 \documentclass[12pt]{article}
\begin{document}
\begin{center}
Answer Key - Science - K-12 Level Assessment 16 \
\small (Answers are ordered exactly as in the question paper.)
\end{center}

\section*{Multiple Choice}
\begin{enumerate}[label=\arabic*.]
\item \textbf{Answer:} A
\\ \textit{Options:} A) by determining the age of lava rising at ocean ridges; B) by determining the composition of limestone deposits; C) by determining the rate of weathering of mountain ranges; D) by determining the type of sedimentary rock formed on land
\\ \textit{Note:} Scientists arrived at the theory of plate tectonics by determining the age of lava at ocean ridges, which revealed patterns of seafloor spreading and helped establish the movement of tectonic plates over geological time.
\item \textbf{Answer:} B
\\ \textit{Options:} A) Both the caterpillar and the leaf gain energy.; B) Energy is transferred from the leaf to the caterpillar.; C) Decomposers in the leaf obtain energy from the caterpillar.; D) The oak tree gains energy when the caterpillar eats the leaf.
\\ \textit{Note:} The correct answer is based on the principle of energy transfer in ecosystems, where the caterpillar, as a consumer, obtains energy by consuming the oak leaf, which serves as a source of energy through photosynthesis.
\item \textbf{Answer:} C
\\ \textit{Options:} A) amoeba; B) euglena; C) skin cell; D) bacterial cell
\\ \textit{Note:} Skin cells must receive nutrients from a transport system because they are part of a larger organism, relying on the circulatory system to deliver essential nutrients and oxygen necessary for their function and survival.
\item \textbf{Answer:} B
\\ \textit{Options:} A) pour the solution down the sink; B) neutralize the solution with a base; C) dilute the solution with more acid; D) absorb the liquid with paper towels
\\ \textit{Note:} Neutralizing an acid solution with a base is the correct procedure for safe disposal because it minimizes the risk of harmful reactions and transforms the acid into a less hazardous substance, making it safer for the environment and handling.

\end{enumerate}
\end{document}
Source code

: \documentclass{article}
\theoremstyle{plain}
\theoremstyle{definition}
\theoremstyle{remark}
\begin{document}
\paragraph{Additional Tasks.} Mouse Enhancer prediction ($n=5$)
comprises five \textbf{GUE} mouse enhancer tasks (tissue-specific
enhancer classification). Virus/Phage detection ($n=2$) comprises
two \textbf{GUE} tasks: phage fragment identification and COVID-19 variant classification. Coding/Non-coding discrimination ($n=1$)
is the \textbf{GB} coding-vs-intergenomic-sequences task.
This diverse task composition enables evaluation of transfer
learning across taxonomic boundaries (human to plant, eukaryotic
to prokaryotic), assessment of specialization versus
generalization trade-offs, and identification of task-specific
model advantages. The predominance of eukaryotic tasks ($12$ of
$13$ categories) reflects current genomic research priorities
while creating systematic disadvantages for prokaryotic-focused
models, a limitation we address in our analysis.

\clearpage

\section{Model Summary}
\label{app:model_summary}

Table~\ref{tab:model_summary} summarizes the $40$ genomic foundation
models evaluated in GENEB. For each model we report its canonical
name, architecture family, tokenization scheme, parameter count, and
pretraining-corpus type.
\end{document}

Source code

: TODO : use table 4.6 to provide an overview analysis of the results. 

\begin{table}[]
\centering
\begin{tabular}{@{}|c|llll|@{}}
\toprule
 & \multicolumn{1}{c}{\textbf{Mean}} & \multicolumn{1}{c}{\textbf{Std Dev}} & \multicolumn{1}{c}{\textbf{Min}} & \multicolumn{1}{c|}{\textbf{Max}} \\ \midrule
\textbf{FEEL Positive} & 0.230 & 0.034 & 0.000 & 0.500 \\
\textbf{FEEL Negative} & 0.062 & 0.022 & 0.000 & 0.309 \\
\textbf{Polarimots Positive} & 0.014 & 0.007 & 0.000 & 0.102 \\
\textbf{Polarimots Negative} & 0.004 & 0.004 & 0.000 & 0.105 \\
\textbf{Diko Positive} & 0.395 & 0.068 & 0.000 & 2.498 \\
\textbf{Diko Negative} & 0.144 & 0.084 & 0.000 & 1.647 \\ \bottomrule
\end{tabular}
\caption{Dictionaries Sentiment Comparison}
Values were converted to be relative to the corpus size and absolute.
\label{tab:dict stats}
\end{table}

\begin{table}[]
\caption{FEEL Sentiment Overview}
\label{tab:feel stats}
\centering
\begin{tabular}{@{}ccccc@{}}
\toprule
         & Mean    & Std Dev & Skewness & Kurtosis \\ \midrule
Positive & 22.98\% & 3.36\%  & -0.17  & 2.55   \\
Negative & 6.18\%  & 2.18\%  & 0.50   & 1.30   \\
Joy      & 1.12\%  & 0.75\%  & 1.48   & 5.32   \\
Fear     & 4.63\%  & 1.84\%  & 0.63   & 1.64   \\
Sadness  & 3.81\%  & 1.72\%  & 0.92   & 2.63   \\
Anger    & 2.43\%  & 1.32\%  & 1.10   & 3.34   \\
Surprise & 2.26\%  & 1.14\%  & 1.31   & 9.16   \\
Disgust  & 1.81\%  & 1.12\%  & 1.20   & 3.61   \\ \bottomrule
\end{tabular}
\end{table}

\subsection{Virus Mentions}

* * * * * * * * *

• **PROBLEM**:
Without leaving anything out, transcribe the records above exactly.

• **EXERCISE RESPONSE**:
 \documentclass[12pt]{article}
\begin{document}
\begin{center}
Answer Key - Science - K-12 Level Assessment 16 \
\small (Answers are ordered exactly as in the question paper.)
\end{center}

\section*{Multiple Choice}
\begin{enumerate}[label=\arabic*.]
\item \textbf{Answer:} A
\\ \textit{Options:} A) by determining the age of lava rising at ocean ridges; B) by determining the composition of limestone deposits; C) by determining the rate of weathering of mountain ranges; D) by determining the type of sedimentary rock formed on land
\\ \textit{Note:} Scientists arrived at the theory of plate tectonics by determining the age of lava at ocean ridges, which revealed patterns of seafloor spreading and helped establish the movement of tectonic plates over geological time.
\item \textbf{Answer:} B
\\ \textit{Options:} A) Both the caterpillar and the leaf gain energy.; B) Energy is transferred from the leaf to the caterpillar.; C) Decomposers in the leaf obtain energy from the caterpillar.; D) The oak tree gains energy when the caterpillar eats the leaf.
\\ \textit{Note:} The correct answer is based on the principle of energy transfer in ecosystems, where the caterpillar, as a consumer, obtains energy by consuming the oak leaf, which serves as a source of energy through photosynthesis.
\item \textbf{Answer:} C
\\ \textit{Options:} A) amoeba; B) euglena; C) skin cell; D) bacterial cell
\\ \textit{Note:} Skin cells must receive nutrients from a transport system because they are part of a larger organism, relying on the circulatory system to deliver essential nutrients and oxygen necessary for their function and survival.
\item \textbf{Answer:} B
\\ \textit{Options:} A) pour the solution down the sink; B) neutralize the solution with a base; C) dilute the solution with more acid; D) absorb the liquid with paper towels
\\ \textit{Note:} Neutralizing an acid solution with a base is the correct procedure for safe disposal because it minimizes the risk of harmful reactions and transforms the acid into a less hazardous substance, making it safer for the environment and handling.

\end{enumerate}
\end{document}
Source code

: \documentclass{article}
\theoremstyle{plain}
\theoremstyle{definition}
\theoremstyle{remark}
\begin{document}
\paragraph{Additional Tasks.} Mouse Enhancer prediction ($n=5$)
comprises five \textbf{GUE} mouse enhancer tasks (tissue-specific
enhancer classification). Virus/Phage detection ($n=2$) comprises
two \textbf{GUE} tasks: phage fragment identification and COVID-19 variant classification. Coding/Non-coding discrimination ($n=1$)
is the \textbf{GB} coding-vs-intergenomic-sequences task.
This diverse task composition enables evaluation of transfer
learning across taxonomic boundaries (human to plant, eukaryotic
to prokaryotic), assessment of specialization versus
generalization trade-offs, and identification of task-specific
model advantages. The predominance of eukaryotic tasks ($12$ of
$13$ categories) reflects current genomic research priorities
while creating systematic disadvantages for prokaryotic-focused
models, a limitation we address in our analysis.

\clearpage

\section{Model Summary}
\label{app:model_summary}

Table~\ref{tab:model_summary} summarizes the $40$ genomic foundation
models evaluated in GENEB. For each model we report its canonical
name, architecture family, tokenization scheme, parameter count, and
pretraining-corpus type.
\end{document}

Source code

: TODO : use table 4.6 to provide an overview analysis of the results. 

\begin{table}[]
\centering
\begin{tabular}{@{}|c|llll|@{}}
\toprule
 & \multicolumn{1}{c}{\textbf{Mean}} & \multicolumn{1}{c}{\textbf{Std Dev}} & \multicolumn{1}{c}{\textbf{Min}} & \multicolumn{1}{c|}{\textbf{Max}} \\ \midrule
\textbf{FEEL Positive} & 0.230 & 0.034 & 0.000 & 0.500 \\
\textbf{FEEL Negative} & 0.062 & 0.022 & 0.000 & 0.309 \\
\textbf{Polarimots Positive} & 0.014 & 0.007 & 0.000 & 0.102 \\
\textbf{Polarimots Negative} & 0.004 & 0.004 & 0.000 & 0.105 \\
\textbf{Diko Positive} & 0.395 & 0.068 & 0.000 & 2.498 \\
\textbf{Diko Negative} & 0.144 & 0.084 & 0.000 & 1.647 \\ \bottomrule
\end{tabular}
\caption{Dictionaries Sentiment Comparison}
Values were converted to be relative to the corpus size and absolute.
\label{tab:dict stats}
\end{table}

\begin{table}[]
\caption{FEEL Sentiment Overview}
\label{tab:feel stats}
\centering
\begin{tabular}{@{}ccccc@{}}
\toprule
         & Mean    & Std Dev & Skewness & Kurtosis \\ \midrule
Positive & 22.98\% & 3.36\%  & -0.17  & 2.55   \\
Negative & 6.18\%  & 2.18\%  & 0.50   & 1.30   \\
Joy      & 1.12\%  & 0.75\%  & 1.48   & 5.32   \\
Fear     & 4.63\%  & 1.84\%  & 0.63   & 1.64   \\
Sadness  & 3.81\%  & 1.72\%  & 0.92   & 2.63   \\
Anger    & 2.43\%  & 1.32\%  & 1.10   & 3.34   \\
Surprise & 2.26\%  & 1.14\%  & 1.31   & 9.16   \\
Disgust  & 1.81\%  & 1.12\%  & 1.20   & 3.61   \\ \bottomrule
\end{tabular}
\end{table}

\subsection{Virus Mentions}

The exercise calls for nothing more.